== Directions for this task ==
Exactly the lines starting at the line containing "1/21/2020 | [Upgrade" and ending at the line containing "## Classes, metodos e atributos abstrados 📄" are to be written out from the listing below, both included.

== Exercise material ==
+ + +

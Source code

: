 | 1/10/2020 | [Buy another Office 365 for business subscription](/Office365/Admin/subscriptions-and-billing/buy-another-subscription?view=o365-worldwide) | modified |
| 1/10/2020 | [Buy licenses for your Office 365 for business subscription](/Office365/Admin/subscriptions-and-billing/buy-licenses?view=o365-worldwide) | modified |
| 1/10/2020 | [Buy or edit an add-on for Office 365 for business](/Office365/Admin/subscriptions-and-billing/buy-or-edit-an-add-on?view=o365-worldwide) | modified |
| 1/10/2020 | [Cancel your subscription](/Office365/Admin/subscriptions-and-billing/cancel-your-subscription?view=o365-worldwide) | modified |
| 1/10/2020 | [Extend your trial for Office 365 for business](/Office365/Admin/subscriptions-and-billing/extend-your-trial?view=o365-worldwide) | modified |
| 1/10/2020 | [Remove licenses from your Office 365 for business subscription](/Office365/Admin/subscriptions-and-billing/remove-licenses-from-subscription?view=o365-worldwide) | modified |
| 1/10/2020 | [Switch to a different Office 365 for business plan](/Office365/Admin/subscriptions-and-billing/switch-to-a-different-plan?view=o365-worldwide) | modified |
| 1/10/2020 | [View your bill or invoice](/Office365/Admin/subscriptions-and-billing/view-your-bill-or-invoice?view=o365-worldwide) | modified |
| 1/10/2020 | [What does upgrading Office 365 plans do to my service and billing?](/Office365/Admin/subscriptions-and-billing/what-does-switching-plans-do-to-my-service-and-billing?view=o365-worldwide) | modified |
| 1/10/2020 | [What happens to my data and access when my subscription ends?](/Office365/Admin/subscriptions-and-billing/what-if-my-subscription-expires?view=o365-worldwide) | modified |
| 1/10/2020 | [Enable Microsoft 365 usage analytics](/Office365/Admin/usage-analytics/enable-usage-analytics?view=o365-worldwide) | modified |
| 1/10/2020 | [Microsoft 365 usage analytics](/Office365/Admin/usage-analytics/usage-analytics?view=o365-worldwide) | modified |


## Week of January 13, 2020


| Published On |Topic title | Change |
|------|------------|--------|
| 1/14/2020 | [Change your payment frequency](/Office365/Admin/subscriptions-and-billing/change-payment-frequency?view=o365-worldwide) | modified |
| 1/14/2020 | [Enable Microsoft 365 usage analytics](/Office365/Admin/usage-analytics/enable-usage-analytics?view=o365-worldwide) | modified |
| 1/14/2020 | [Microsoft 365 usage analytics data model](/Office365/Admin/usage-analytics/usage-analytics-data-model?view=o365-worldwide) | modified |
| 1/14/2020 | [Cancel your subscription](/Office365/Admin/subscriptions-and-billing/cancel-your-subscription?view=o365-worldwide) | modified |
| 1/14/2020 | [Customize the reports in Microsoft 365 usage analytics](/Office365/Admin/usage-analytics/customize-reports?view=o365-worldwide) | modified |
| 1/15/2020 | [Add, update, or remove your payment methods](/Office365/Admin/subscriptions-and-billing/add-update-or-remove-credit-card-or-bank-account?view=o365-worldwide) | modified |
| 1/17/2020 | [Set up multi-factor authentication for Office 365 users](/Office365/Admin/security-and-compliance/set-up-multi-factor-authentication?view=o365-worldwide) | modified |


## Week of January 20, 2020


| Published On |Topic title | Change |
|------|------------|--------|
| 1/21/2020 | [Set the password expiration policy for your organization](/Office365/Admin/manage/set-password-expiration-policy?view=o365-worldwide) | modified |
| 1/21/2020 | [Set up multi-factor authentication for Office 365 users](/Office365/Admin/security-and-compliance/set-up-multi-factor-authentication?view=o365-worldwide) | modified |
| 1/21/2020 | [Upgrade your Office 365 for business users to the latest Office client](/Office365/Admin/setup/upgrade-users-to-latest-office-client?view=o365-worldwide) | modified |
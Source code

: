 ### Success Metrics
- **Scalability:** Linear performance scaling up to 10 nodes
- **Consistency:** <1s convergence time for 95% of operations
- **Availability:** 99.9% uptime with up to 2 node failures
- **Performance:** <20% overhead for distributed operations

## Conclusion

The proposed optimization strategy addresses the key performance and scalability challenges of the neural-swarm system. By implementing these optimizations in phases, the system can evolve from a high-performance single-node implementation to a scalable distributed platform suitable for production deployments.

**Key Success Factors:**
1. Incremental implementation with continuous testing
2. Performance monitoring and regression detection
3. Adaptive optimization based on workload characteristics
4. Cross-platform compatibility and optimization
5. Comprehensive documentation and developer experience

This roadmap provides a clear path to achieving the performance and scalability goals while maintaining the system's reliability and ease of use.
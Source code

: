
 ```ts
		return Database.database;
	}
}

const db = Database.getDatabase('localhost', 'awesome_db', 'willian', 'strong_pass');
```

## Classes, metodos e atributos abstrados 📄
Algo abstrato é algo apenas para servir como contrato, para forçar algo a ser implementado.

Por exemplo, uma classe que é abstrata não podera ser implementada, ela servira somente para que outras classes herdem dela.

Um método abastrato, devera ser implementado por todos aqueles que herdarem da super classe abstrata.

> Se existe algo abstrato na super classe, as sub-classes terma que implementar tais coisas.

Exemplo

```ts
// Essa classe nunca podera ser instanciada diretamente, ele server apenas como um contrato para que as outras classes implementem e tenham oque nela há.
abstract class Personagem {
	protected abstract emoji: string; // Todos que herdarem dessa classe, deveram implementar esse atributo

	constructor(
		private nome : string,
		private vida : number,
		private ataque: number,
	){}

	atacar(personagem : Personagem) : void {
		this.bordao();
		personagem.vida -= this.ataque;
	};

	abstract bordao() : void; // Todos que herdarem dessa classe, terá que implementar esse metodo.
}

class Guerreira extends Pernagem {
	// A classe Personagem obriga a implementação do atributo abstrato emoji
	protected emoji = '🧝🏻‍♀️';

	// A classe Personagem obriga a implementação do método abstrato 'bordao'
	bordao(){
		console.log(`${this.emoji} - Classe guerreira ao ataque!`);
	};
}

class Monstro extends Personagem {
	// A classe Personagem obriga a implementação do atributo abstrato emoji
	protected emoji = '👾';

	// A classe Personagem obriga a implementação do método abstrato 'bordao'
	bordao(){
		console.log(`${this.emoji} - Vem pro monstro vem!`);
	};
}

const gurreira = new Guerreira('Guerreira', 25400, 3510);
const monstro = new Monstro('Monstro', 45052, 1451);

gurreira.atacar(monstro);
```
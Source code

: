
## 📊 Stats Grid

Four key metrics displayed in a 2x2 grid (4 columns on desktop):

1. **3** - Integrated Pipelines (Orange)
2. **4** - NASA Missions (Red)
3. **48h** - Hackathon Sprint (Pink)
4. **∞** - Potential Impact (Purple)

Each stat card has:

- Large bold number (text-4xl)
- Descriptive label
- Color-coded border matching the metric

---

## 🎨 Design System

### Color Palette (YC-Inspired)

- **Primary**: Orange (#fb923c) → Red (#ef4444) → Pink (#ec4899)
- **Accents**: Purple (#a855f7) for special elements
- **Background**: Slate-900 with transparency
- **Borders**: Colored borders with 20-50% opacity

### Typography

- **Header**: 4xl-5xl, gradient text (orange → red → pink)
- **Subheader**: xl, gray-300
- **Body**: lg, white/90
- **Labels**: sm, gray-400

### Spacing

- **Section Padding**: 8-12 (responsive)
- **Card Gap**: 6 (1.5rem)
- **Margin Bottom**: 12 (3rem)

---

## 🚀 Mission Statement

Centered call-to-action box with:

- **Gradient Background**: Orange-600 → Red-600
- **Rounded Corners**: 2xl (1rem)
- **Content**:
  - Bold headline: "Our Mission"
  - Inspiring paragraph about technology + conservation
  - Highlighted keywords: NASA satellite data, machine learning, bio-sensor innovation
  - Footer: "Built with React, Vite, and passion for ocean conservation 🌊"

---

+ + +

== Solution to this problem ==
| 1/21/2020 | [Upgrade your Office 365 for business users to the latest Office client](/Office365/Admin/setup/upgrade-users-to-latest-office-client?view=o365-worldwide) | modified |
Source code

: ### Success Metrics
- **Scalability:** Linear performance scaling up to 10 nodes
- **Consistency:** <1s convergence time for 95% of operations
- **Availability:** 99.9% uptime with up to 2 node failures
- **Performance:** <20% overhead for distributed operations

## Conclusion

The proposed optimization strategy addresses the key performance and scalability challenges of the neural-swarm system. By implementing these optimizations in phases, the system can evolve from a high-performance single-node implementation to a scalable distributed platform suitable for production deployments.

**Key Success Factors:**
1. Incremental implementation with continuous testing
2. Performance monitoring and regression detection
3. Adaptive optimization based on workload characteristics
4. Cross-platform compatibility and optimization
5. Comprehensive documentation and developer experience

This roadmap provides a clear path to achieving the performance and scalability goals while maintaining the system's reliability and ease of use.
Source code

:
 ```ts
		return Database.database;
	}
}

const db = Database.getDatabase('localhost', 'awesome_db', 'willian', 'strong_pass');
```

## Classes, metodos e atributos abstrados 📄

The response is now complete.